━━━ Listed entries ━━━
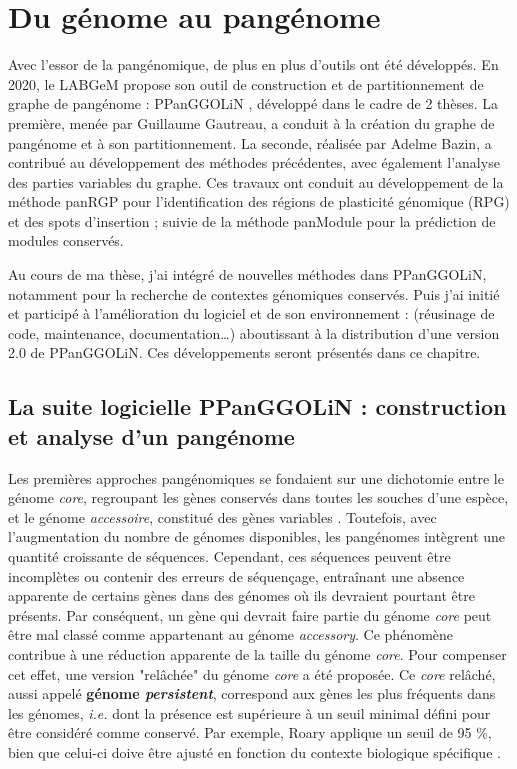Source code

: \part{Du génome au pangénome}

Avec l'essor de la pangénomique, de plus en plus d'outils ont été développés. En 2020, le LABGeM propose son outil de construction et de partitionnement de graphe de pangénome : PPanGGOLiN \cite{gautreau_ppanggolin_2020}, développé dans le cadre de 2 thèses. La première, menée par Guillaume Gautreau, a conduit à la création du graphe de pangénome et à son partitionnement. La seconde, réalisée par Adelme Bazin, a contribué au développement des méthodes précédentes, avec également l’analyse des parties variables du graphe. Ces travaux ont conduit au développement de la méthode panRGP \cite{bazin_panrgp_2020} pour l’identification des régions de plasticité génomique (RPG) et des spots d'insertion ; suivie de la méthode panModule \cite{bazin_panmodule_2021} pour la prédiction de modules conservés.

Au cours de ma thèse, j'ai intégré de nouvelles méthodes dans PPanGGOLiN, notamment pour la recherche de contextes génomiques conservés. Puis j'ai initié et participé à l'amélioration du logiciel et de son environnement : (réusinage de code, maintenance, documentation\dots) aboutissant à la distribution d'une version 2.0 de PPanGGOLiN. Ces développements seront présentés dans ce chapitre.

\chapter{La suite logicielle PPanGGOLiN : construction et analyse d'un pangénome}

Les premières approches pangénomiques se fondaient sur une dichotomie entre le génome \textit{core}, regroupant les gènes conservés dans toutes les souches d'une espèce, et le génome \textit{accessoire}, constitué des gènes variables \cite{tettelin_genome_2005}. Toutefois, avec l'augmentation du nombre de génomes disponibles, les pangénomes intègrent une quantité croissante de séquences. Cependant, ces séquences peuvent être incomplètes ou contenir des erreurs de séquençage, entraînant une absence apparente de certains gènes dans des génomes où ils devraient pourtant être présents. Par conséquent, un gène qui devrait faire partie du génome \textit{core} peut être mal classé comme appartenant au génome \textit{accessory}. Ce phénomène contribue à une réduction apparente de la taille du génome \textit{core}. Pour compenser cet effet, une version "relâchée" du génome \textit{core} a été proposée. Ce \textit{core} relâché, aussi appelé \textbf{génome \textit{persistent}}, correspond aux gènes les plus fréquents dans les génomes, \textit{i.e.} dont la présence est supérieure à un seuil minimal défini pour être considéré comme conservé. Par exemple, Roary \cite{page_roary_2015} applique un seuil de 95 \%, bien que celui-ci doive être ajusté en fonction du contexte biologique spécifique \cite{tonder_defining_2014}.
━━━
Exercise details: Find every line in the records that has the word "méthodes". Copy those lines.

Response box:
Avec l'essor de la pangénomique, de plus en plus d'outils ont été développés. En 2020, le LABGeM propose son outil de construction et de partitionnement de graphe de pangénome : PPanGGOLiN \cite{gautreau_ppanggolin_2020}, développé dans le cadre de 2 thèses. La première, menée par Guillaume Gautreau, a conduit à la création du graphe de pangénome et à son partitionnement. La seconde, réalisée par Adelme Bazin, a contribué au développement des méthodes précédentes, avec également l’analyse des parties variables du graphe. Ces travaux ont conduit au développement de la méthode panRGP \cite{bazin_panrgp_2020} pour l’identification des régions de plasticité génomique (RPG) et des spots d'insertion ; suivie de la méthode panModule \cite{bazin_panmodule_2021} pour la prédiction de modules conservés.
Au cours de ma thèse, j'ai intégré de nouvelles méthodes dans PPanGGOLiN, notamment pour la recherche de contextes génomiques conservés. Puis j'ai initié et participé à l'amélioration du logiciel et de son environnement : (réusinage de code, maintenance, documentation\dots) aboutissant à la distribution d'une version 2.0 de PPanGGOLiN. Ces développements seront présentés dans ce chapitre.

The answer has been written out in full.